╔══
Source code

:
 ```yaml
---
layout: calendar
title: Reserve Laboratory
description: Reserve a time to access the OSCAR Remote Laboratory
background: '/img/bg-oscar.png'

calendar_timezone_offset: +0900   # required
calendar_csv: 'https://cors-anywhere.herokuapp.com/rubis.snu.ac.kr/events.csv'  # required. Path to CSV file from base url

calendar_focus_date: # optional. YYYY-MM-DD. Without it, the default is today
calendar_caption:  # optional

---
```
╚══
╔══
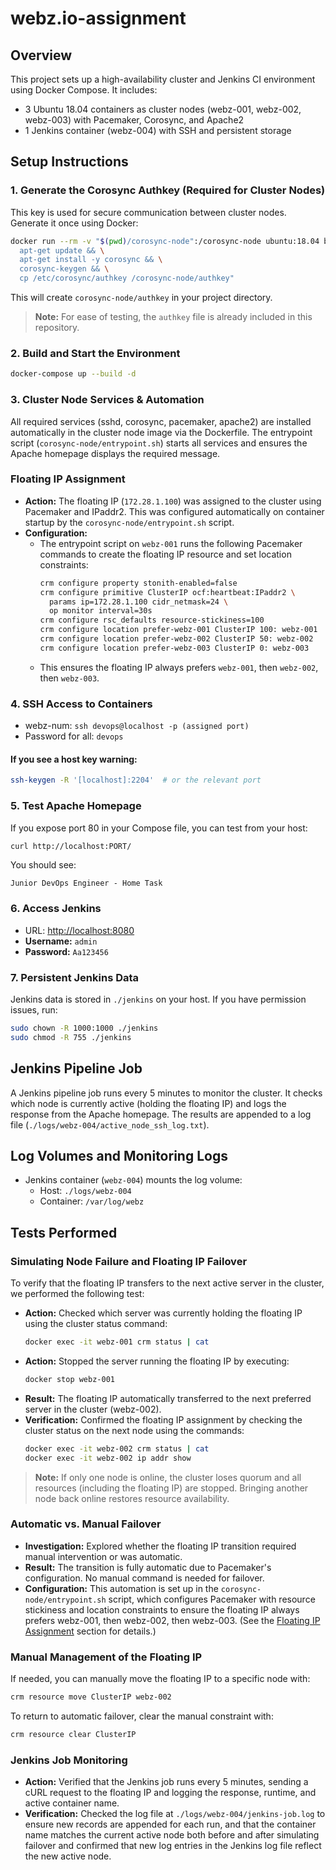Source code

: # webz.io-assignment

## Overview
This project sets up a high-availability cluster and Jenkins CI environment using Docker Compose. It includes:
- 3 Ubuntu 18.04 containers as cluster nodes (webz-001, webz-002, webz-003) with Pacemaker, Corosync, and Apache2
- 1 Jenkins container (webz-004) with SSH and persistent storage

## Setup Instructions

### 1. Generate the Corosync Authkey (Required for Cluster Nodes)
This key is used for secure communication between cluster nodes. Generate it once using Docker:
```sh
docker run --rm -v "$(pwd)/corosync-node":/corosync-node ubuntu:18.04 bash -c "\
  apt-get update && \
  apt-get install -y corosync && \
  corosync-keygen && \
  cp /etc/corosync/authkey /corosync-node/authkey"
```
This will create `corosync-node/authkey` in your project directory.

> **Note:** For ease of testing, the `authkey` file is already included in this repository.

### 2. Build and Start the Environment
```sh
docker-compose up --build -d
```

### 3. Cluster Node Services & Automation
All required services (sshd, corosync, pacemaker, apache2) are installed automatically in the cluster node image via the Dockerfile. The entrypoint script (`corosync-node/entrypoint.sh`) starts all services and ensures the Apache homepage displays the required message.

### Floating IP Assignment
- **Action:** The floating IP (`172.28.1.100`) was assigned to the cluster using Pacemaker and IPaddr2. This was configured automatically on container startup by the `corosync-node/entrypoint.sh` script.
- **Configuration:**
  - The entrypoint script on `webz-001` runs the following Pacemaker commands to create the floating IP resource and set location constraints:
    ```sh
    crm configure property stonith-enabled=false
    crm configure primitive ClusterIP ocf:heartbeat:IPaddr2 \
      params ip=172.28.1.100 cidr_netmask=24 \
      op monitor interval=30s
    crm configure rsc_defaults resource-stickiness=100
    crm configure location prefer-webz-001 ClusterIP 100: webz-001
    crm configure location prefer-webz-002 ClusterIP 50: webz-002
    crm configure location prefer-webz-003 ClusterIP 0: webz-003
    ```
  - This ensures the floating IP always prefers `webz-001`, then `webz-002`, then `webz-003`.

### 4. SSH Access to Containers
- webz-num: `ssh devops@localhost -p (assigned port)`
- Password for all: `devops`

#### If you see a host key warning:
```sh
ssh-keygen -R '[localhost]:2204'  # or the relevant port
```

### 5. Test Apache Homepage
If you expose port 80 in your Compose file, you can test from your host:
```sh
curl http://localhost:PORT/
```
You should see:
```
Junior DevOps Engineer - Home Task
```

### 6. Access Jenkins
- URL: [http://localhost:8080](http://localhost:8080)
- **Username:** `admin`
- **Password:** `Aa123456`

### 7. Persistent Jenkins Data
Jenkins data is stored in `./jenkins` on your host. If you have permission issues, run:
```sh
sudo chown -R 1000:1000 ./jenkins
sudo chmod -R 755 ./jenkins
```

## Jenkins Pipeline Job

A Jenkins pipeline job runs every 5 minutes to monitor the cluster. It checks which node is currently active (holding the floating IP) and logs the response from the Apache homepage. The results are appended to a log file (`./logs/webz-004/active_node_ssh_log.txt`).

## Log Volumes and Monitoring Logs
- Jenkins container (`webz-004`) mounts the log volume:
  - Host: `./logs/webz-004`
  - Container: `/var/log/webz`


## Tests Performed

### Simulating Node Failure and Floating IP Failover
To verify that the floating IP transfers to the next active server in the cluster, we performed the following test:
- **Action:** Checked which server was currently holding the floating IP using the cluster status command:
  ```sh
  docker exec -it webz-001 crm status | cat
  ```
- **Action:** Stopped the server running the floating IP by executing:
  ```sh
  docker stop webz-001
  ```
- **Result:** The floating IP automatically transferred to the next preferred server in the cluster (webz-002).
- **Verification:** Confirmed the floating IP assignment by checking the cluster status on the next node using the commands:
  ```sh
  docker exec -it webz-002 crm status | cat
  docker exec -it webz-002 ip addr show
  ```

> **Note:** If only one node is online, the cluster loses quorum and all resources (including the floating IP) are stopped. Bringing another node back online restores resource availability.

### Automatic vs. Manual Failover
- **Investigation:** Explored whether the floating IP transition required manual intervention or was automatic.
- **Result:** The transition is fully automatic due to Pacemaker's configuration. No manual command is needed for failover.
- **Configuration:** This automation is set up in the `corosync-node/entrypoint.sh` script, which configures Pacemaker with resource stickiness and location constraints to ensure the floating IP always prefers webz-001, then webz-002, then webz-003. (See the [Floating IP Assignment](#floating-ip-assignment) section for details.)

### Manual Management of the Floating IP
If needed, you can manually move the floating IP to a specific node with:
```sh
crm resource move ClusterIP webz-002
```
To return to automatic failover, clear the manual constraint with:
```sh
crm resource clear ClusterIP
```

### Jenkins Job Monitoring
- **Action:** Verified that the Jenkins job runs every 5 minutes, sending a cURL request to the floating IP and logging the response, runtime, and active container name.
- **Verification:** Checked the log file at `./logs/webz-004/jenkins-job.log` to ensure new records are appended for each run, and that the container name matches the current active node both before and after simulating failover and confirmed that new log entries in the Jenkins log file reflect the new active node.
╚══
# Work item
Every line with the string "stickiness" in the material should be returned.

# Output of the exercise
    crm configure rsc_defaults resource-stickiness=100
- **Configuration:** This automation is set up in the `corosync-node/entrypoint.sh` script, which configures Pacemaker with resource stickiness and location constraints to ensure the floating IP always prefers webz-001, then webz-002, then webz-003. (See the [Floating IP Assignment](#floating-ip-assignment) section for details.)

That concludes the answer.